Of course, if you're doing compression or de-duping then both ends of the link need to know how to chant the right incantations; these days the storage APIs for the leading cloud services make this a relatively straightforward thing for the vendors to achieve, which means they can concentrate their research and development effort on optimising the caching aspects of the product.
What do we mean by “secondary?”
Secondary storage might simply mean a duplicate copy of your core data, which you retain in the cloud in case the primary entity is corrupted, deleted or destroyed. You have choices of how you get the data to the cloud, depending on how immediately accessible you want it:
- Backups: instead of using local disk or tape drives you point your backup software or appliances at the cloud storage area. This is fine if you'll only need to pull back lost files occasionally and you don't mind having to do file restores on an ad-hoc basis via the backup application's GUI
- File-level copies: you replicate data to the cloud storage using a package that spots new files and changes and replicates in near real time (if you've ever used Google Drive on your desktop, you'll know the kind of thing I mean, but we're talking about the fileserver-level equivalent in this context)
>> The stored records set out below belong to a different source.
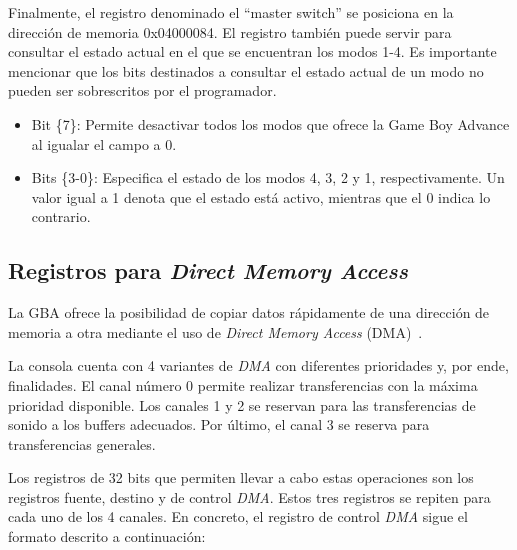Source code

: Finalmente, el registro denominado el ``master switch'' se posiciona en la dirección de memoria 0x04000084. El registro también puede servir para consultar el estado actual en el que se encuentran los modos 1-4. Es importante mencionar que los bits destinados a consultar el estado actual de un modo no pueden ser sobrescritos por el programador.

\begin{itemize}
	\item Bit \{7\}: Permite desactivar todos los modos que ofrece la Game Boy Advance al igualar el campo a 0.
	\item Bits \{3-0\}: Especifica el estado de los modos 4, 3, 2 y 1, respectivamente. Un valor igual a 1 denota que el estado está activo, mientras que el 0 indica lo contrario.
\end{itemize}

\subsection{Registros para \textit{Direct Memory Access}}
La GBA ofrece la posibilidad de copiar datos rápidamente de una dirección de memoria a otra mediante el uso de \textit{Direct Memory Access} (DMA)~\cite{bib:dma_book}.

La consola cuenta con 4 variantes de \textit{DMA} con diferentes prioridades y, por ende, finalidades. El canal número 0 permite realizar transferencias con la máxima prioridad disponible. Los canales 1 y 2 se reservan para las transferencias de sonido a los buffers adecuados. Por último, el canal 3 se reserva para transferencias generales.

Los registros de 32 bits que permiten llevar a cabo estas operaciones son los registros fuente, destino y de control \textit{DMA}. Estos tres registros se repiten para cada uno de los 4 canales. En concreto, el registro de control \textit{DMA} sigue el formato descrito a continuación:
- Application-level: you run your apps in active/passive mode using their inherent replication features – for instance a MySQL master on-prem and an equivalent slave in a VM in the cloud. Actually, this isn't really storage replication, as the data flying around is application data, not filesystem data
The second of these three is the common desire: a near-real-time remote copy of large lumps of data. Yes, you'll often have a bit of the other two but these (particularly app-level replication) tend to represent a minority of the data you're shuffling.
Secondary = temporary?
The other side of secondary storage in the cloud is where you're one of those companies that genuinely uses the cloud for short-term, high-capacity compute requirements.
One of the benefits the cloud vendors love to proclaim from atop a convenient mountain, of course, is the idea of pay-for-what-you-use scenarios: running up loads of compute power for a short-term, high-power task then running it down again.
Does the average business care? Nah – all this stuff about: “Oh, you can hike up your finance server's power at year-end then turn it down again” is a load of old tosh in most cases. But there are in fact plenty of companies out there with big, occasional requirements – biotech stuff, video rendering, weather simulation, and so on – so real examples are far from non-existent.
So, actually, your secondary storage might only be a holding pen for occasional processing tasks: you chuck the source data onto the cloud, run the processing, then hoover the results back before blowing away the remote storage volumes.